Volkswagen Group (OTCMKTS: VLKPF) Has Tension With Partners as it Makes Move to Purchase Another JAC plant

In 2020, Volkswagen Group (OTCMKTS: VLKPF) bought a 75% stake in JAC, China. The purchase made the company a controlling partner. Volkswagen then took complete control of one of JAC’s plants in Hefei. The company made this move after Beijing abandoned laws that prevented foreign companies from buying majority shares in local companies.
Months after the purchase, Volkswagen is trying to increase its influence on the venture. As a result, there have been tensions among other Chinese shareholders who worry they will be cast aside.

Volkswagen plans to buy another JAC plant
Volkswagen is now in the midst of negotiations to buy another plant from JAC as it makes plans to expand its electric vehicles division. This decision has made its other partners in JAC, that is, FAW and SAIC, angry.
Buying another plant would enable Volkswagen to share less of the profits with its JAC partners. It would also allow them to make plans for the electric vehicles without negotiating with the partners. The company would have to move carefully because it gets 50% of its profits and 40% of its sales from China. Most of these profits come from its partnerships with FAW and SAIC Motors.

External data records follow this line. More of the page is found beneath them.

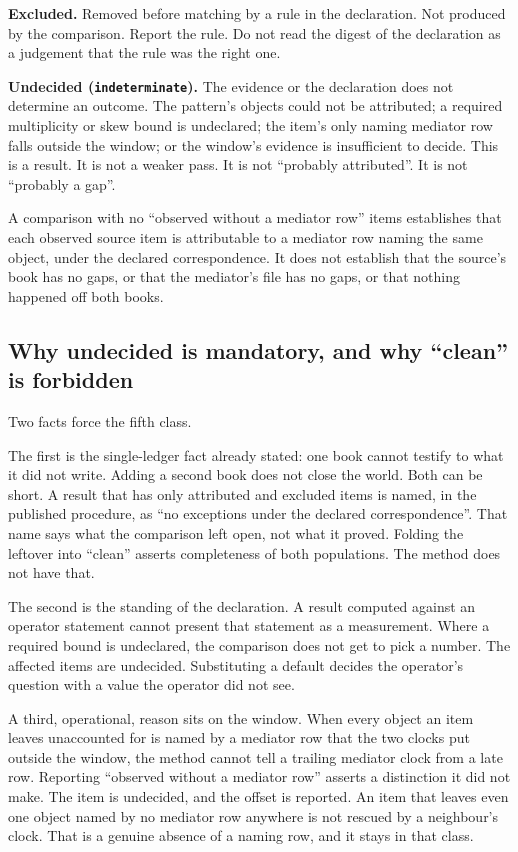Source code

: \documentclass[11pt]{article}
\begin{document}
\textbf{Excluded.} Removed before matching by a rule in the declaration. Not produced by the comparison. Report the rule. Do not read the digest of the declaration as a judgement that the rule was the right one.

\textbf{Undecided (\texttt{indeterminate}).} The evidence or the declaration does not determine an outcome. The pattern's objects could not be attributed; a required multiplicity or skew bound is undeclared; the item's only naming mediator row falls outside the window; or the window's evidence is insufficient to decide. This is a result. It is not a weaker pass. It is not ``probably attributed''. It is not ``probably a gap''.

A comparison with no ``observed without a mediator row'' items establishes that each observed source item is attributable to a mediator row naming the same object, under the declared correspondence. It does not establish that the source's book has no gaps, or that the mediator's file has no gaps, or that nothing happened off both books.

\subsection{\texorpdfstring{Why undecided is mandatory, and why ``clean'' is forbidden}{Why undecided is mandatory, and why “clean” is forbidden}}

Two facts force the fifth class.

The first is the single-ledger fact already stated: one book cannot testify to what it did not write. Adding a second book does not close the world. Both can be short. A result that has only attributed and excluded items is named, in the published procedure, as ``no exceptions under the declared correspondence''. That name says what the comparison left open, not what it proved. Folding the leftover into ``clean'' asserts completeness of both populations. The method does not have that.

The second is the standing of the declaration. A result computed against an operator statement cannot present that statement as a measurement. Where a required bound is undeclared, the comparison does not get to pick a number. The affected items are undecided. Substituting a default decides the operator's question with a value the operator did not see.

A third, operational, reason sits on the window. When every object an item leaves unaccounted for is named by a mediator row that the two clocks put outside the window, the method cannot tell a trailing mediator clock from a late row. Reporting ``observed without a mediator row'' asserts a distinction it did not make. The item is undecided, and the offset is reported. An item that leaves even one object named by no mediator row anywhere is not rescued by a neighbour's clock. That is a genuine absence of a naming row, and it stays in that class.
\end{document}
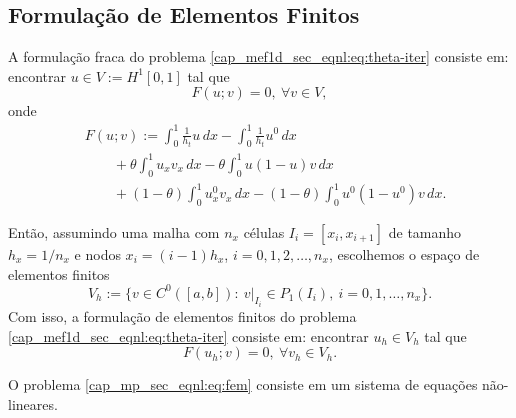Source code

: \subsection{Formulação de Elementos Finitos}

A formulação fraca do problema \eqref{cap_mef1d_sec_eqnl:eq:theta-iter} consiste em: encontrar $u\in V := H^1[0,1]$ tal que
\begin{equation}
  F(u;v) = 0, ~\forall v\in V,
\end{equation}
onde
\begin{equation}
  \begin{aligned}
    & F(u; v) := \int_0^1 \frac{1}{h_t}u\,dx - \int_0^1 \frac{1}{h_t}u^0\,dx\\
    &\qquad + \theta\int_0^1 u_xv_x\,dx - \theta\int_0^1 u(1-u)v\,dx\\
    &\qquad + (1-\theta)\int_0^1 u^0_x v_x\,dx - (1-\theta)\int_0^1 u^0(1-u^0)v\,dx.
  \end{aligned}
\end{equation}

Então, assumindo uma malha com $n_x$ células $I_i = [x_i, x_{i+1}]$ de tamanho $h_x = 1/n_x$ e nodos $x_i = (i-1)h_x$, $i = 0, 1, 2, \dotsc, n_x$, escolhemos o espaço de elementos finitos
\begin{equation}
  V_h := \{v\in C^0([a,b]): ~v|_{I_i}\in P_1(I_i), ~i=0,1,\dotsc,n_x\}.
\end{equation}
Com isso, a formulação de elementos finitos do problema \eqref{cap_mef1d_sec_eqnl:eq:theta-iter} consiste em: encontrar $u_h\in V_h$ tal que
\begin{equation}\label{cap_mp_sec_eqnl:eq:fem}
  F(u_h; v) = 0, ~\forall v_h\in V_h.
\end{equation}

\begin{obs}
  O problema \eqref{cap_mp_sec_eqnl:eq:fem} consiste em um sistema de equações não-lineares.
\end{obs}

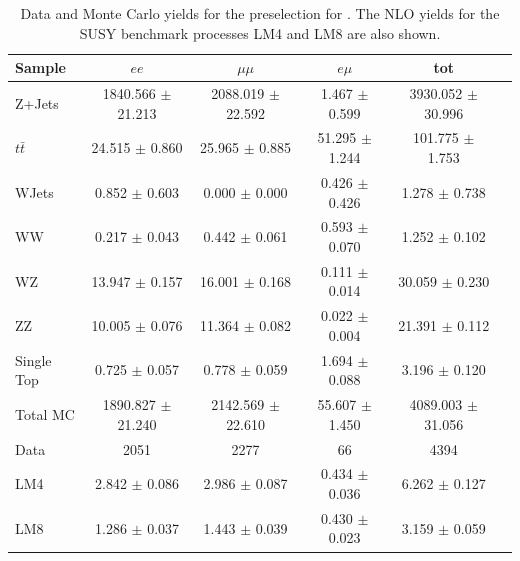 \begin{table}[htb]
\begin{center}
\caption{\label{preselyieldtable} Data and Monte Carlo yields for the preselection for \lumi. 
  The NLO yields for the SUSY benchmark processes LM4 and LM8 are also shown.}
\begin{tabular}{lccccc}
\hline
              Sample   &                $ee$   &            $\mu\mu$   &              $e\mu$   &                 tot  \\
\hline
       Z+Jets & 1840.566 $\pm$ 21.213  &  2088.019 $\pm$ 22.592  &   1.467 $\pm$  0.599  &  3930.052 $\pm$ 30.996 \\ 
   $t\bar{t}$ & 24.515 $\pm$  0.860  &  25.965 $\pm$  0.885  &  51.295 $\pm$  1.244  &  101.775 $\pm$  1.753 \\ 
        WJets &  0.852 $\pm$  0.603  &   0.000 $\pm$  0.000  &   0.426 $\pm$  0.426  &   1.278 $\pm$  0.738 \\ 
           WW &  0.217 $\pm$  0.043  &   0.442 $\pm$  0.061  &   0.593 $\pm$  0.070  &   1.252 $\pm$  0.102 \\ 
           WZ & 13.947 $\pm$  0.157  &  16.001 $\pm$  0.168  &   0.111 $\pm$  0.014  &  30.059 $\pm$  0.230 \\ 
           ZZ & 10.005 $\pm$  0.076  &  11.364 $\pm$  0.082  &   0.022 $\pm$  0.004  &  21.391 $\pm$  0.112 \\ 
   Single Top &  0.725 $\pm$  0.057  &   0.778 $\pm$  0.059  &   1.694 $\pm$  0.088  &   3.196 $\pm$  0.120 \\ 
\hline
     Total MC & 1890.827 $\pm$ 21.240  &  2142.569 $\pm$ 22.610  &  55.607 $\pm$  1.450  &  4089.003 $\pm$ 31.056 \\ 
\hline
         Data &   2051                 &    2277                 &      66               &    4394 \\ 
\hline
          LM4 &  2.842 $\pm$  0.086  &   2.986 $\pm$  0.087  &   0.434 $\pm$  0.036  &   6.262 $\pm$  0.127 \\ 
          LM8 &  1.286 $\pm$  0.037  &   1.443 $\pm$  0.039  &   0.430 $\pm$  0.023  &   3.159 $\pm$  0.059 \\ 


\hline
\end{tabular}
\end{center}
\end{table}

According to sources, Volkswagen will relocate a large proportion of its Beijing staff to Hefei. The company has created a beer garden around the Hefei facility to give employees a German atmosphere.
In a statement by Xiang Xingchu in 2020, they expected the partnership to make between 200,000 and 250,000 cars in 2025. In 2029, the company expected to produce between 350,000 and 400,000 vehicles. Volkswagen added that the new venture would not compete with its other ventures in China but instead be complementary.

Tensions between Volkswagen and its partners are not new
In the past, FAW and SAIC helped Volkswagen gain success in the Chinese markets. The two companies now hope that Volkswagen will not abandon them.

Volkswagen has also had tensions with its partners in the past. For instance, in 2019, Volkswagen announced that it planned to increase stakes in its Chinese Ventures without negotiations with FAW and SAIC.
In 2018, SAIC planned to make electric cars in its MEB factory, a venture that Volkswagen did not support, even though the company has shown steady progress.